» **WHAT IS BEING ASKED**
The answer must be one number: how many lines in the records below contain the string "Quick".

(MATERIAL SUPPLIED begins)

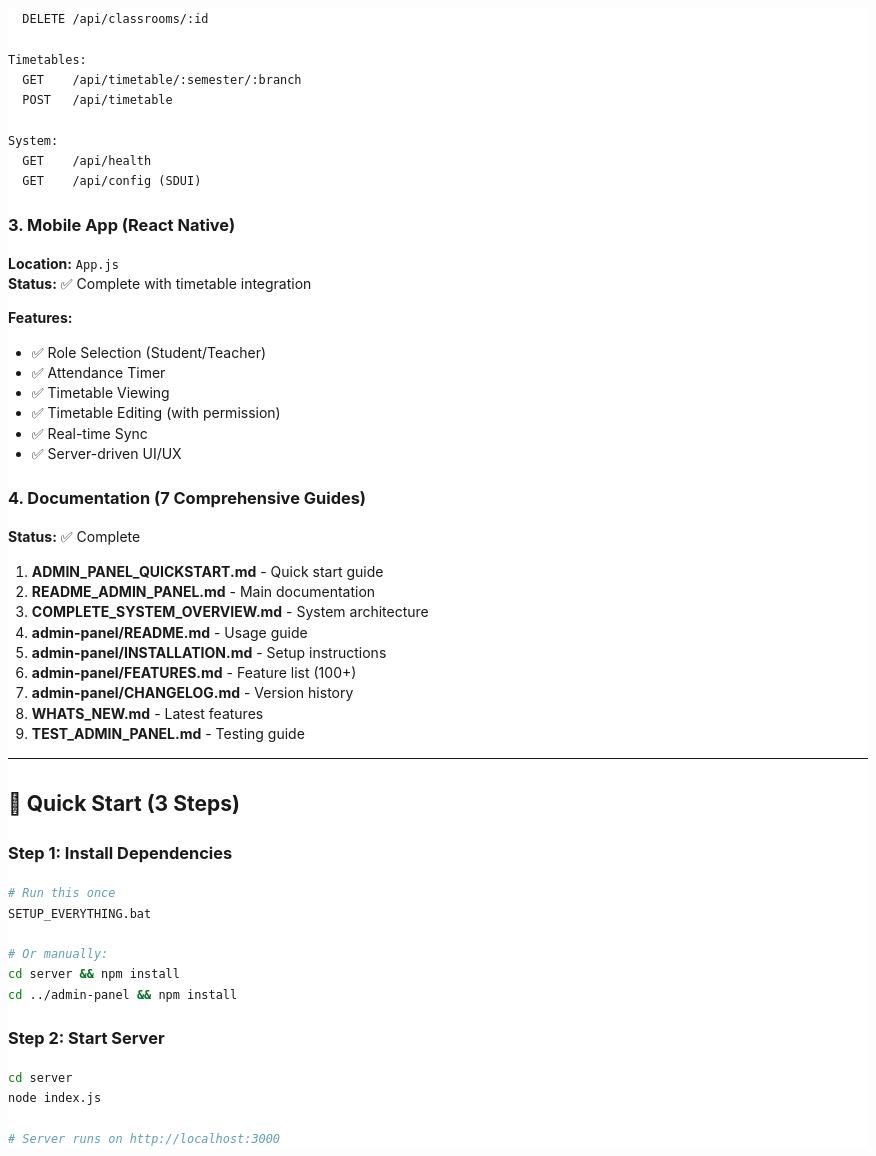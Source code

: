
 ```
  DELETE /api/classrooms/:id

Timetables:
  GET    /api/timetable/:semester/:branch
  POST   /api/timetable

System:
  GET    /api/health
  GET    /api/config (SDUI)
```

### 3. **Mobile App** (React Native)
**Location:** `App.js`  
**Status:** ✅ Complete with timetable integration

**Features:**
- ✅ Role Selection (Student/Teacher)
- ✅ Attendance Timer
- ✅ Timetable Viewing
- ✅ Timetable Editing (with permission)
- ✅ Real-time Sync
- ✅ Server-driven UI/UX

### 4. **Documentation** (7 Comprehensive Guides)
**Status:** ✅ Complete

1. **ADMIN_PANEL_QUICKSTART.md** - Quick start guide
2. **README_ADMIN_PANEL.md** - Main documentation
3. **COMPLETE_SYSTEM_OVERVIEW.md** - System architecture
4. **admin-panel/README.md** - Usage guide
5. **admin-panel/INSTALLATION.md** - Setup instructions
6. **admin-panel/FEATURES.md** - Feature list (100+)
7. **admin-panel/CHANGELOG.md** - Version history
8. **WHATS_NEW.md** - Latest features
9. **TEST_ADMIN_PANEL.md** - Testing guide

---

## 🚀 Quick Start (3 Steps)

### Step 1: Install Dependencies
```bash
# Run this once
SETUP_EVERYTHING.bat

# Or manually:
cd server && npm install
cd ../admin-panel && npm install
```

### Step 2: Start Server
```bash
cd server
node index.js

# Server runs on http://localhost:3000
```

(MATERIAL SUPPLIED ends)

» **FINAL ANSWER**
2